Single by Brockhampton

from the album Saturation
- Released: May 23, 2017
- Genre: Hip hop
- Length: 4:26
- Label: Question Everything; Empire;
- Songwriters: Ian Simpson; Ameer Vann; William Wood; Matthew Champion; Dominique Simpson; Russell Boring;
- Producers: Q3; Romil Hemnani;

Brockhampton singles chronology
| "Heat" (2017) | "Gold" (2017) | "Star" (2017) |

Music video
- "Gold" on YouTube

= Gold (Brockhampton song) =

2017 single by Brockhampton

"Gold" (stylized in all caps) is a song by American hip hop boy band Brockhampton and the third single from their debut studio album Saturation (2017). The music video premiered on May 23, 2017, before the song was released to streaming services on May 30, 2017.

==Composition and critical reception==
Jay Balfour of Pitchfork wrote, "'GOLD' is a zany posse cut that casts each member as an endearing weirdo, rambling randomly in the cypher. The beat feels psychedelic and underwater, a woozy guitar line sliding around as a cowbell taps like a funky metronome. The verses are disjointed introductions: Abstract rattles off the hook, Dom Mclennan [sic] drop [sic] a Mean Girls reference ('We rock pink now on Wednesdays'), and Merlyn Wood swerves in a Honda and teases, 'That's so Merlyn, that's so Merlyn.' It sounds like a jumbled night out with friends, full of inside jokes and non sequiturs—less a statement of intent than lightning in a bottle." In a review of Saturation, Matthew Strauss of Pitchfork wrote the song "isn't about much, yet it is easily the project's most appealing and assertive outing. It features nearly all of the collective's vocalists, showcasing them one by one over a futuristic boogie of a beat. Founder Kevin Abstract delivers the hook, in which flaunting a gold chain is akin to godliness. Rappers Matt Champion, Ameer Vann, Merlyn Wood, and Dom McLennon follow suit, each one delivering his strongest flow on the album. 'GOLD' is the exemplar of BROCKHAMPTON's message of self-confidence, where effortless cool is a default setting."
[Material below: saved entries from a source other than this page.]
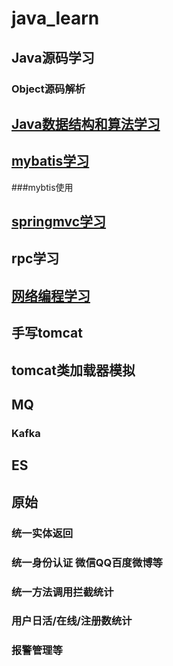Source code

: # java_learn

## Java源码学习
### Object源码解析

## [Java数据结构和算法学习](https://github.com/huaidandaidai/java_learn/blob/master/learn_data_structure/README.md)

## [mybatis学习](https://github.com/huaidandaidai/java_learn/blob/master/learn_mybatis/README.md)

###mybtis使用
## [springmvc学习](https://github.com/huaidandaidai/java_learn/blob/master/learn_springmvc/README.md)

## rpc学习

## [网络编程学习](https://github.com/huaidandaidai/java_learn/blob/master/learn_io/README.md)

## 手写tomcat

## tomcat类加载器模拟

## MQ

### Kafka

## ES


## 原始
### 统一实体返回
### 统一身份认证 微信QQ百度微博等
### 统一方法调用拦截统计
### 用户日活/在线/注册数统计
### 报警管理等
Variety ranked "Gold" as the band's best song. Live365 placed it at number four in their list "Top 10 Brockhampton Songs".

==Music video==
The music video was directed by Kevin Abstract. It shows Brockhampton hanging around in South Los Angeles and wearing costumes.

==Certifications==

| Region | Certification | Certified units/sales |
| United States (RIAA) | Gold | 500,000^{‡} |
^{‡} Sales+streaming figures based on certification alone.